The "error" seems pretty consistent:
ssl.SSLError: [SSL: TLSV1_UNRECOGNIZED_NAME] tlsv1 unrecognized name (_ssl.c:1056)

What shows?:
dig acme-v02.api.letsencrypt.org

1 Like
7

That error is often caused by Python having an old outdated openssl installation, and either having issues with the TLS version or the SNI in the certificates.

@arndel90 - how did you install certbot - pip in a virtualenv, system installation, something else? what is your operating system and python version?

This link may help:

4 Likes
8

i can't use dig in the coutainer nor install the dnsutils.
in the omv6 cli this gave me this :

; <<>> DiG 9.16.44-Debian <<>> acme-v02.api.letsencrypt.org
;; global options: +cmd
;; Got answer:
;; ->>HEADER<<- opcode: QUERY, status: NOERROR, id: 13350
;; flags: qr aa rd ra; QUERY: 1, ANSWER: 1, AUTHORITY: 0, ADDITIONAL: 1

;; OPT PSEUDOSECTION:
; EDNS: version: 0, flags:; udp: 512
;; QUESTION SECTION:
;acme-v02.api.letsencrypt.org.
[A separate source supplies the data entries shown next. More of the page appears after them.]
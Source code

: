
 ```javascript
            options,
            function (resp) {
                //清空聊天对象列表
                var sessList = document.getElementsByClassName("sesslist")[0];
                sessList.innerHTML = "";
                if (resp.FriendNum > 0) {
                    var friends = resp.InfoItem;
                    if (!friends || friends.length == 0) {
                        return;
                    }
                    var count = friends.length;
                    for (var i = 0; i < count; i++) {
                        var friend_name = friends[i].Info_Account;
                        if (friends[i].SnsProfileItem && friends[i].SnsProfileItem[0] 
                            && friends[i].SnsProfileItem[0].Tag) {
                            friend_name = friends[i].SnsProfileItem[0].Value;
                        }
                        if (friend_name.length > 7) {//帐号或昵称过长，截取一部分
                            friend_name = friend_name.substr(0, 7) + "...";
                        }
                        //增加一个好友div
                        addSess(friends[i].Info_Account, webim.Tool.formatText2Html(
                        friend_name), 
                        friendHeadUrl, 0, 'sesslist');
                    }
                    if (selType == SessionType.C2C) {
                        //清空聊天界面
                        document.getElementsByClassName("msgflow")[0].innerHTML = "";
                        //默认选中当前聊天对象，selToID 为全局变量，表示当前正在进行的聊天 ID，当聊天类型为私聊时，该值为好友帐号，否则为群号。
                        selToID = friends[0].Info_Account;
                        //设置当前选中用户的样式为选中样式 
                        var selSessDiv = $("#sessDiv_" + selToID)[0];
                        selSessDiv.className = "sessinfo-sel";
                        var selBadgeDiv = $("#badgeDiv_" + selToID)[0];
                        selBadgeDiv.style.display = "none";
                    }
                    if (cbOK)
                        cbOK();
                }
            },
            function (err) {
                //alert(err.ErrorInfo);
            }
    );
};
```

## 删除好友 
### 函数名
IN A

;; ANSWER SECTION:
acme-v02.api.letsencrypt.org. 2 IN A 0.0.0.0

;; Query time: 32 msec
;; SERVER: 127.0.0.53#53(127.0.0.53)
;; WHEN: Fri Dec 22 18:32:07 CET 2023
;; MSG SIZE rcvd: 73

9

i did'nt had to install anything, it all came with the nginx proxy manager

10

Then a NPM support channel is probably the best way forward, as you'd probably get better support there due to lack of knowledge of NPM on this Community.

5 Likes
11

Your issue is with NPM, either it being misconfigured or installed on an incompatible system. You should bring your concerns to them.

I do not think this is something this community could potentially solve, as these are core Python errors and troubleshooting/fixing will likely require updating Python, OpenSSL, or both, or recompiling Python against a newer OpenSSL. Those are not things that should be done to a dockerized system, but typically instead handled by reconfiguring or updating the docker images or operating system that is running it.

4 Likes
12

What shows?:
ping acme-v02.api.letsencrypt.org

1 Like
13

can't use ping neither...

thanks for all the answer, a message have been post on the NPM github page, i'll see what answers they can bring to me.

if nothing come up on their side i'll try installing nginx and certbot on bare metal on my server.

3 Likes
14

This topic was automatically closed 30 days after the last reply. New replies are no longer allowed.